By Charles W. Brumskine

I would like to commend Hon. Tolbert Nyenswah, Assistant Health Minister for Preventive Services at the Ministry of Health and Social Welfare, for the professional manner in which he has served the nation during this Ebola virus crisis. And I concur with his statement of Monday, November 3, 2014, warning Liberians against complacency, which could have the propensity to overturn the apparent gain in the nation’s fight against the Ebola virus disease. Learning from the health crisis over the last eight months in particular, and the last eight years in general, the Government should begin a public health campaign in earnest, to save the people from the reemergence of the spread of the deadly Ebola virus and other infectious diseases.

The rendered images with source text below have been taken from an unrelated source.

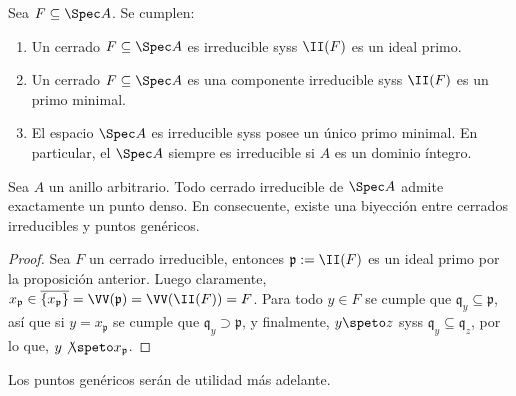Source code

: \begin{prop}\label{thm:generic_in_spec}
	Sea $F \subseteq \Spec A$. Se cumplen:
	\begin{enumerate}
		\item Un cerrado $F \subseteq \Spec A$ es irreducible syss $\II(F)$ es un ideal primo.
		\item Un cerrado $F \subseteq \Spec A$ es una componente irreducible syss $\II(F)$ es un primo minimal.
		\item El espacio $\Spec A$ es irreducible syss posee un único primo minimal.
			En particular, el $\Spec A$ siempre es irreducible si $A$ es un dominio íntegro.
	\end{enumerate}
\end{prop}
\begin{cor}
	Sea $A$ un anillo arbitrario.
	Todo cerrado irreducible de $\Spec A$ admite exactamente un punto denso.
	En consecuente, existe una biyección entre cerrados irreducibles y puntos genéricos.
\end{cor}
\begin{proof}
	Sea $F$ un cerrado irreducible, entonces $\mathfrak{p} := \II(F)$ es un ideal primo por la proposición anterior.
	Luego claramente, $x_{\mathfrak{p}} \in \overline{\{ x_{\mathfrak{p}} \}} = \VV(\mathfrak{p}) = \VV(\II(F)) = F$.
	Para todo $y \in F$ se cumple que $\mathfrak{q}_y \subseteq \mathfrak{p}$, así que si $y = x_{\mathfrak{p}}$
	se cumple que $\mathfrak{q}_y \supset \mathfrak{p}$, y finalmente, $y \speto z$ syss $\mathfrak{q}_y \subseteq \mathfrak{q}_z$,
	por lo que, $y \not\speto x_{\mathfrak{p}}$.
\end{proof}
Los puntos genéricos serán de utilidad más adelante.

At this point in the Ebola crisis it might be a good time to do some reflection in an effort to draw lessons for the future. Why, for example, have more than 2,500 (official statistics) of our loved ones, relatives, and friends died from the Ebola virus disease in Liberia, while only nine died in Nigeria and one in Senegal? Liberia has a population of about 4 million; Nigeria’s population is about 174 million, while Senegal’s is about 14 million. Notwithstanding, about 57% of all the Ebola virus-related deaths from the current outbreak are in Liberia. On August 14, 2014, Blair Glencorse and Brooks Harmon wrote that the “… Ebola outbreak isn't just a health care problem. It's also about a crisis of governance.” Their article, The Cure for Ebola Is Accountability, further stated that, “There is a clear link between this governance failure and the current health crisis. In places where governments are so rarely willing or able to act in the interests of their citizens, we can begin to understand why the disease continues to spread.”

Today, no country wants to see a Liberian passport holder or an entry stamp from Liberia in any passport coming through their airports. Politicians around the world want to ban all travel to our homeland and quarantine anyone who would dare travel from Liberia, because we are all supposedly infected with the deadly Ebola virus disease.

Why is Liberia’s Ebola virus-related death to population ratio so high? Was it because of the condition of Liberia’s healthcare system prior to the Ebola outbreak? Was it because the Government made no attempt initially to contain the virus? Was the Government’s Ebola control message wrong and too late, or was it simply a matter of the people’s lack of trust in the Government? Was it because of our cultural practices? Or, was it because the Government was waiting for the international community to step in to help, providing some of the basic services that the Government should have been in the position to make available to its people at the onset of the outbreak?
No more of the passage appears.